We present the development of a framework for the automatic evaluation of the two-loop virtual corrections of scattering amplitudes in Quantum Chromodynamics (QCD). In this framework, we combine the usage of state-of-the-art software for diagram generation, integral decomposition, and master integral (numerical) evaluation. In particular, we employed FeynArts and FeynCalc for the generation of the integrand corresponding to each diagram, which is decomposed in terms of MasterIntegrals (MIs) by KIRA. The MIs are evaluated by AMFlow, which is based on the numerical solution of systems of differential equations through the auxiliary mass flow method.

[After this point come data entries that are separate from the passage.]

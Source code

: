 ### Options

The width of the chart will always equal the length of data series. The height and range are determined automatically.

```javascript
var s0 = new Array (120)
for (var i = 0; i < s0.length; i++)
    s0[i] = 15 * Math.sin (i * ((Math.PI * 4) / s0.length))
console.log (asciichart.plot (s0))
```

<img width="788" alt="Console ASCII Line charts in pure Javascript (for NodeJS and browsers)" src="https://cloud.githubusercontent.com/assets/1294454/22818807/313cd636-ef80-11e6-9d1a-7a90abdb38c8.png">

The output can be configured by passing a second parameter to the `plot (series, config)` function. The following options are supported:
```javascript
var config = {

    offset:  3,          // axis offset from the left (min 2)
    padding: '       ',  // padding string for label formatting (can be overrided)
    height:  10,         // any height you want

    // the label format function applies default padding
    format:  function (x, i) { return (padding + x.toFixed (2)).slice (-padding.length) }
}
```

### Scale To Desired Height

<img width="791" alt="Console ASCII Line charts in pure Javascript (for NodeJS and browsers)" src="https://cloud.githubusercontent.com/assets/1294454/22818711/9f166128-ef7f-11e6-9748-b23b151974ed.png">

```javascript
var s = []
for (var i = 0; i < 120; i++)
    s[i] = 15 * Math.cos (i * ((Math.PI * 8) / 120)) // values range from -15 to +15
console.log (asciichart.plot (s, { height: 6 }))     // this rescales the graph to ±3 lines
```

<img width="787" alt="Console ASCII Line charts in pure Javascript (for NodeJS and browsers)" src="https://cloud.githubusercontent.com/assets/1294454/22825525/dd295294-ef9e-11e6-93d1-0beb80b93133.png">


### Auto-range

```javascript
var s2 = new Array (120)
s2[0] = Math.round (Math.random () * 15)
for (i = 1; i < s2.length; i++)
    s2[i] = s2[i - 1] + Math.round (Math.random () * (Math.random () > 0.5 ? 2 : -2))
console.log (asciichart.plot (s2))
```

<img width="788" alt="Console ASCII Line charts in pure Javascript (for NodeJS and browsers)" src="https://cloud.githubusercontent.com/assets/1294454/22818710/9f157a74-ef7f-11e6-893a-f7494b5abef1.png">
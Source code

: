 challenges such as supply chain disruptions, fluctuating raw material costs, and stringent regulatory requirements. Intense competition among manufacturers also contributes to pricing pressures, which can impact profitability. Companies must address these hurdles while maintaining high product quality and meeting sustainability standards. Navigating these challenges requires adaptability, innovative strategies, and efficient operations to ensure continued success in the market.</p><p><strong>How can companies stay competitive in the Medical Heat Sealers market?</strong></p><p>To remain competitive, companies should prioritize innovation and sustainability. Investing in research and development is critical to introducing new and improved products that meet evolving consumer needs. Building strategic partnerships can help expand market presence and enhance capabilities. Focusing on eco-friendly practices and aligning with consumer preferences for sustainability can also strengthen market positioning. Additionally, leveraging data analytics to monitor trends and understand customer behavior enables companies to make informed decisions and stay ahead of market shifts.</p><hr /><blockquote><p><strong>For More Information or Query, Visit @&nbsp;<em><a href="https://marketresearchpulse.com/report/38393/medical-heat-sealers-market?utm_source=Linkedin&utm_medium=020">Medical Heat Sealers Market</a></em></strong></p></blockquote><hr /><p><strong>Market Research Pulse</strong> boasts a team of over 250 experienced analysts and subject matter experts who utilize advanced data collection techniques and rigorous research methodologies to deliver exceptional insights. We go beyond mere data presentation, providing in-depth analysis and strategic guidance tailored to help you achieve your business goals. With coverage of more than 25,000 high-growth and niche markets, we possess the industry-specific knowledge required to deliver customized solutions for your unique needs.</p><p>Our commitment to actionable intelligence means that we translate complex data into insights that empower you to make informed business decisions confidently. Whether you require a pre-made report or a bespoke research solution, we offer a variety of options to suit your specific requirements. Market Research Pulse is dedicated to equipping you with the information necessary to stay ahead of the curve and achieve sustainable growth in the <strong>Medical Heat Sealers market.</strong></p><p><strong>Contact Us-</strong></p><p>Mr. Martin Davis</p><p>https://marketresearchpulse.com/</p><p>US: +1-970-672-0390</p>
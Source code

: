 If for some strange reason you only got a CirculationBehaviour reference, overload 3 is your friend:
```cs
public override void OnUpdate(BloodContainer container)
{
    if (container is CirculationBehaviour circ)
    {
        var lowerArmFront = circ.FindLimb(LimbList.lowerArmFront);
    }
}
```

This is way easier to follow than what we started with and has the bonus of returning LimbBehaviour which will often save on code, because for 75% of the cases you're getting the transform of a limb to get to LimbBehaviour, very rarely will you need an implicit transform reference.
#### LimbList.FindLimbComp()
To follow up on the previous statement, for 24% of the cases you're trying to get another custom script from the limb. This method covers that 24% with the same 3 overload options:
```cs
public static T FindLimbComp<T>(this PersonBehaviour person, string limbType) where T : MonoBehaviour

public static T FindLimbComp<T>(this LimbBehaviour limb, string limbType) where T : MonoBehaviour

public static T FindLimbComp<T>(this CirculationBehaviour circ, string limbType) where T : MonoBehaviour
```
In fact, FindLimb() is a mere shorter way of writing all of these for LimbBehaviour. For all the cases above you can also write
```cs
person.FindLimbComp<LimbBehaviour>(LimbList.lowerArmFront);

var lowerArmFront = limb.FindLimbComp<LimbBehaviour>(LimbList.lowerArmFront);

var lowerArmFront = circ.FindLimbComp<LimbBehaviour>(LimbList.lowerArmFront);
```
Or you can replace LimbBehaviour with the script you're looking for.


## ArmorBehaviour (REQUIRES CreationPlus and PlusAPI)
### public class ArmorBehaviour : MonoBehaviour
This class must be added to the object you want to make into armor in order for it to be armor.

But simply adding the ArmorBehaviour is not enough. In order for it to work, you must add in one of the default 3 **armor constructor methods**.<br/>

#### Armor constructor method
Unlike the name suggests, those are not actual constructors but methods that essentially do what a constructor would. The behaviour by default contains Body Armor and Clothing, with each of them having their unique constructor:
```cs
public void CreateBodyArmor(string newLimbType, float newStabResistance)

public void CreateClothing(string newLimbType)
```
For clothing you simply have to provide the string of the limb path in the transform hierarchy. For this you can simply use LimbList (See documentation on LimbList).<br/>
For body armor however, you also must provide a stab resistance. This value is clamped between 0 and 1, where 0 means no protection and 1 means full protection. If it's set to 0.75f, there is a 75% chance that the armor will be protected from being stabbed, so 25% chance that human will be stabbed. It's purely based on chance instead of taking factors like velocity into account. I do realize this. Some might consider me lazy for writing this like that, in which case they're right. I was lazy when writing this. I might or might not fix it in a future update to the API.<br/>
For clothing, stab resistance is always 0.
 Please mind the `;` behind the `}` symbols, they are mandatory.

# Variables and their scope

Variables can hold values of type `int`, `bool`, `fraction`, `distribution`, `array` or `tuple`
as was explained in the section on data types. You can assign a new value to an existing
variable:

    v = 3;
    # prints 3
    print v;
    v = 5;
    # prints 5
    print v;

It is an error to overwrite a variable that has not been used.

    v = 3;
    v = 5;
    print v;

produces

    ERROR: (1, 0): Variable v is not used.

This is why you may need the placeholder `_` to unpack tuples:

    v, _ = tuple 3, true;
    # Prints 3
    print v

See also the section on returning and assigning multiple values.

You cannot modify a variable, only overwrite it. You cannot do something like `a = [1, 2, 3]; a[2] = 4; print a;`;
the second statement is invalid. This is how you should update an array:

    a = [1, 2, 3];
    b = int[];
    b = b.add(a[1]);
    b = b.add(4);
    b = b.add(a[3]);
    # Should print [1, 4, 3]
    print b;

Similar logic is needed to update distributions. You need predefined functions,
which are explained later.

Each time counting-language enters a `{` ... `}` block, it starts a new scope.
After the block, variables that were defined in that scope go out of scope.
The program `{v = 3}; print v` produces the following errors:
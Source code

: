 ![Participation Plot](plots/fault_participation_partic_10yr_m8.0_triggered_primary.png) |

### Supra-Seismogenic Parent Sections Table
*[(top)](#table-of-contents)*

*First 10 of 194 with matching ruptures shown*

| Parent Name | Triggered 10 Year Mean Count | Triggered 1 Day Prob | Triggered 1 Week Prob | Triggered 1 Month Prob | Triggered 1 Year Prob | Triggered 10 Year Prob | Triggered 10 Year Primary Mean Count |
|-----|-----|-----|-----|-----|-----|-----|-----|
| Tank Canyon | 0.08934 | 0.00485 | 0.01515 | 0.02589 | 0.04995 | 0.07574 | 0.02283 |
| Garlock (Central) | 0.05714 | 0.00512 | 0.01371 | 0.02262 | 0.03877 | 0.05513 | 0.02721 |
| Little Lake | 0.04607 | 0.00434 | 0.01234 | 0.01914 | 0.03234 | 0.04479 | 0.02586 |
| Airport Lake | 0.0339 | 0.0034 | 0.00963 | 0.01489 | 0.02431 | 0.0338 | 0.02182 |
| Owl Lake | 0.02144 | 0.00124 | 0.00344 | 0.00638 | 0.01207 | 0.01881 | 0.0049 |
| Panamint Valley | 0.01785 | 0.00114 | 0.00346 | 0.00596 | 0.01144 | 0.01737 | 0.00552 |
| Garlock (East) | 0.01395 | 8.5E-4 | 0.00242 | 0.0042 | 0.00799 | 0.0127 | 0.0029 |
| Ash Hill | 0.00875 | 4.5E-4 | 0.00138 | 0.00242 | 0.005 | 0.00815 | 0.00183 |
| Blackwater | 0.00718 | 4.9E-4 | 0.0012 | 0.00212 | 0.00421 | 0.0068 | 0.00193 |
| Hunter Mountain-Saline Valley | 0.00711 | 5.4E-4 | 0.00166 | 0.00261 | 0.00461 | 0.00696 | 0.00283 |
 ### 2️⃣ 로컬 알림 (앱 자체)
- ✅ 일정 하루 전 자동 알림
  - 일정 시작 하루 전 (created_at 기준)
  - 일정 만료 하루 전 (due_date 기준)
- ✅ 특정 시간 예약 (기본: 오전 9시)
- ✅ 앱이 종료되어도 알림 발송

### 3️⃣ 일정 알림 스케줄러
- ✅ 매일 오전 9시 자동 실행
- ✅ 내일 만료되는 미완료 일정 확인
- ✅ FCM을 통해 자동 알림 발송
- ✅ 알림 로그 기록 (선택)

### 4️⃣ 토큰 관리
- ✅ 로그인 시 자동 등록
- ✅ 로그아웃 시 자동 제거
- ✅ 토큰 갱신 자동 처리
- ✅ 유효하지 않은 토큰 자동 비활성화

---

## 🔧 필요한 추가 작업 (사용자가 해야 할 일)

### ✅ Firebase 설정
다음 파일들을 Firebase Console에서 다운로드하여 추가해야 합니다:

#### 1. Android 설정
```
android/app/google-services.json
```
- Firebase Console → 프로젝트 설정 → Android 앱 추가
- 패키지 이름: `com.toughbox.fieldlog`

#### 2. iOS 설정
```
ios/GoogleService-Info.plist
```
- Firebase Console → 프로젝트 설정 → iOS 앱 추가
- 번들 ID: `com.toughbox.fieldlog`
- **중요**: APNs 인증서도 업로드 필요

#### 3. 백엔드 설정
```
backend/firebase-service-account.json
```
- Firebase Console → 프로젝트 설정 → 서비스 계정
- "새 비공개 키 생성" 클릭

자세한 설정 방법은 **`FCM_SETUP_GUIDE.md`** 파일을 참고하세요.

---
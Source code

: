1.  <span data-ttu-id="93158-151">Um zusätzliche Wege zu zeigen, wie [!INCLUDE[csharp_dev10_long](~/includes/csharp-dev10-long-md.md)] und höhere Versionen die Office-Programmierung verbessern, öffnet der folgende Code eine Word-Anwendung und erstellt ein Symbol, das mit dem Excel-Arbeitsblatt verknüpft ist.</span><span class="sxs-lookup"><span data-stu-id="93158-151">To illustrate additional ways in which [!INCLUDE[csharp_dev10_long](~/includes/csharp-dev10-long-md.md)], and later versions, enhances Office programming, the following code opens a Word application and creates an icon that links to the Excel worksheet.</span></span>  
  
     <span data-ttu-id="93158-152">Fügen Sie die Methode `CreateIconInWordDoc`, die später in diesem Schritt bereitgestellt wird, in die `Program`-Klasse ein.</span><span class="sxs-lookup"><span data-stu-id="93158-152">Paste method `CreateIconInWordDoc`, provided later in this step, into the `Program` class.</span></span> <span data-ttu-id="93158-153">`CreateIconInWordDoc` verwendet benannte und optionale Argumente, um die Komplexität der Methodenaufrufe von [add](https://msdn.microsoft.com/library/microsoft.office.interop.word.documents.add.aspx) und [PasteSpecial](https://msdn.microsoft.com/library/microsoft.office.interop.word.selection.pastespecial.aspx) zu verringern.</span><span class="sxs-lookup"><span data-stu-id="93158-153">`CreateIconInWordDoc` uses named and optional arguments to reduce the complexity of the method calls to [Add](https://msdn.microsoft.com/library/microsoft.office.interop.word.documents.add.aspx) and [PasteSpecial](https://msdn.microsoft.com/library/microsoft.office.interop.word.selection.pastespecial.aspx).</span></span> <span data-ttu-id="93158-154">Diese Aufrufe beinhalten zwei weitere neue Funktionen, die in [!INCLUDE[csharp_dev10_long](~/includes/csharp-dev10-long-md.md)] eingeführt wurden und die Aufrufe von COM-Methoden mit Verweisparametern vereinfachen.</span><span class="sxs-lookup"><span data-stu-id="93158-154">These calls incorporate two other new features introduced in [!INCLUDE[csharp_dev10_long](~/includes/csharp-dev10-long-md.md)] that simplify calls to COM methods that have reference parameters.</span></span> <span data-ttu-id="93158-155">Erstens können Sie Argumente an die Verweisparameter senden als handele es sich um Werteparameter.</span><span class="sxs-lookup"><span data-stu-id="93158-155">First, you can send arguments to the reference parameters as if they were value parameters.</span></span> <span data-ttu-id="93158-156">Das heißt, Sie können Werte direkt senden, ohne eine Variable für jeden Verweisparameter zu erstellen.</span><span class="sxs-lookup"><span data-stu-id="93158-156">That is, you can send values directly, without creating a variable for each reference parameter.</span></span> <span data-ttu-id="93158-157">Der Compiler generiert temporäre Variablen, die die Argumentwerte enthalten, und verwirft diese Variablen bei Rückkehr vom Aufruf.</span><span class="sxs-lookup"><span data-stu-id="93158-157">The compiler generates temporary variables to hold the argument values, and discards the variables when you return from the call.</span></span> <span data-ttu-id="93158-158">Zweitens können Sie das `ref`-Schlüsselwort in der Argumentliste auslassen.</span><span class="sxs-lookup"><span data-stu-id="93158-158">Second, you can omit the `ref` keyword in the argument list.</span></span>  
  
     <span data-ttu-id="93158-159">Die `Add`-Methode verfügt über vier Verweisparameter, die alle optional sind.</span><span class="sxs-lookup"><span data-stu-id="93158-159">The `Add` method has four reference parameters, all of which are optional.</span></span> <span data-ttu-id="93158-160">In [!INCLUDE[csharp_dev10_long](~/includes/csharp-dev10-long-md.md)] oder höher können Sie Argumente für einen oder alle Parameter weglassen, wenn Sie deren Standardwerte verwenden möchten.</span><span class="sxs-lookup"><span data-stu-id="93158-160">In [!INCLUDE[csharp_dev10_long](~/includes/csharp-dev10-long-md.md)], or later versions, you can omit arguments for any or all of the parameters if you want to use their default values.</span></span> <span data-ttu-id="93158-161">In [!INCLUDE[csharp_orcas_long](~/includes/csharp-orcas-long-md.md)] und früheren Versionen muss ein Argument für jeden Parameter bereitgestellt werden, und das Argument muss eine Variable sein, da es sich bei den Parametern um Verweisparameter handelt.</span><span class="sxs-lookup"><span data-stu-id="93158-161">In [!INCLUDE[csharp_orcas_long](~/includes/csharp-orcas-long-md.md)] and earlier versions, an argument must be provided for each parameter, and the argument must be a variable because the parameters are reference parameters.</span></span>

The whole algorithm has been implemented for parallel calculation, as prototype code to be launched on a supercomputer. As a case study, we consider the scattering amplitude for the production of a pair of heavy quark-antiquark flavors in proton collision, for both the light quark-antiquark annihilation and the gluon fusion channels, which have been a cornerstone of the precision LHC program and are now even relevant for Astroparticle Physics. The purpose of the Very Large Volume Neutrino telescopes (like IceCube and KM3NeT) is to measure neutrinos of astrophysical origin. For this measurement, an accurate evaluation of the flux of prompt neutrinos produced in the atmosphere is fundamental. However, this evaluation is currently limited by theoretical predictions of the charm-anticharm pair production cross-section. In this work, we tried to address the amplitude valuation related to this process.